On June 5, 2007, the Company entered into a $35 million unsecured revolving credit facility with Bank of
America, N.A. to replace its expired working capital line of credit with Bank of America. The credit facility will be
available to fund working capital and other corporate purposes. The interest on loans under its working capital line of
credit will accrue, at the Company’s election, at either (i) Bank of America’s prime rate minus 1% or (ii) the
Eurodollar rate plus 1.25%. The credit facility will terminate and all amounts outstanding thereunder will be due and
payable in full on June 5, 2010. As of December 29, 2007, the Company had letters of credit outstanding of
$2.1 million and $32.9 million available under its working capital line of credit. This credit facility contains
customary terms and conditions for credit facilities of this type, including restrictions on its ability to incur or
guaranty additional indebtedness, create liens, enter into transactions with affiliates, make loans or investments, sell
assets, pay dividends or make distributions on, or repurchase, our stock, and consolidate or merge with other entities.

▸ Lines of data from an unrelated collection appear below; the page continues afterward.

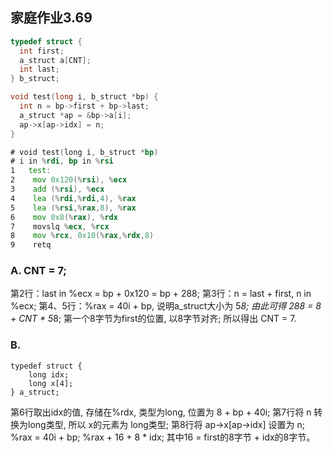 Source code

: ## 家庭作业3.69

```C
typedef struct {
  int first;
  a_struct a[CNT];
  int last;
} b_struct;

void test(long i, b_struct *bp) {
  int n = bp->first + bp->last;
  a_struct *ap = &bp->a[i];
  ap->x[ap->idx] = n;
}
```
```asm
# void test(long i, b_struct *bp)
# i in %rdi, bp in %rsi
1   test:
2    mov 0x120(%rsi), %ecx
3    add (%rsi), %ecx
4    lea (%rdi,%rdi,4), %rax
5    lea (%rsi,%rax,8), %rax
6    mov 0x8(%rax), %rdx
7    movslq %ecx, %rcx
8    mov %rcx, 0x10(%rax,%rdx,8)
9    retq
```

### A. CNT = 7;

第2行：last in %ecx = bp + 0x120 = bp + 288;
第3行：n = last + first, n in %ecx;
第4、5行：%rax = 40i + bp, 说明a_struct大小为 5*8;
由此可得 288 = 8 + CNT * 5*8; 第一个8字节为first的位置, 以8字节对齐;
所以得出 CNT = 7.
    
### B.
``` 
typedef struct {
    long idx;
    long x[4];
} a_struct;
```

第6行取出idx的值, 存储在%rdx, 类型为long, 位置为 8 + bp + 40i;
第7行将 n 转换为long类型, 所以 x的元素为 long类型;
第8行将 ap->x[ap->idx] 设置为 n;
%rax = 40i + bp;
%rax + 16 + 8 * idx; 其中16 = first的8字节 + idx的8字节。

In addition, the Company is required to meet certain financial covenants customary with this type of
agreement, including maintaining a minimum specified tangible net worth, a minimum specified ratio of current
assets to current liabilities and a minimum specified annual net income.
This credit facility contains customary events of default, including for payment defaults, breaches of
representations, breaches of affirmative or negative covenants, cross defaults to other material indebtedness,
bankruptcy and failure to discharge certain judgments. If a default occurs and is not cured within any applicable
cure period or is not waived, the Company’s obligations under the credit facility may be accelerated. At
December 29, 2007, the Company was in compliance with all covenants under the credit facility.
8. Common Stock
Common stockholders are entitled to one vote for each share held and to receive dividends if and when
declared by the Board of Directors and subject to and qualified by the rights of holders of the preferred stock. Upon
dissolution or liquidation of the Company, holders of common stock will be entitled to receive all available assets
subject to any preferential rights of any then outstanding preferred stock.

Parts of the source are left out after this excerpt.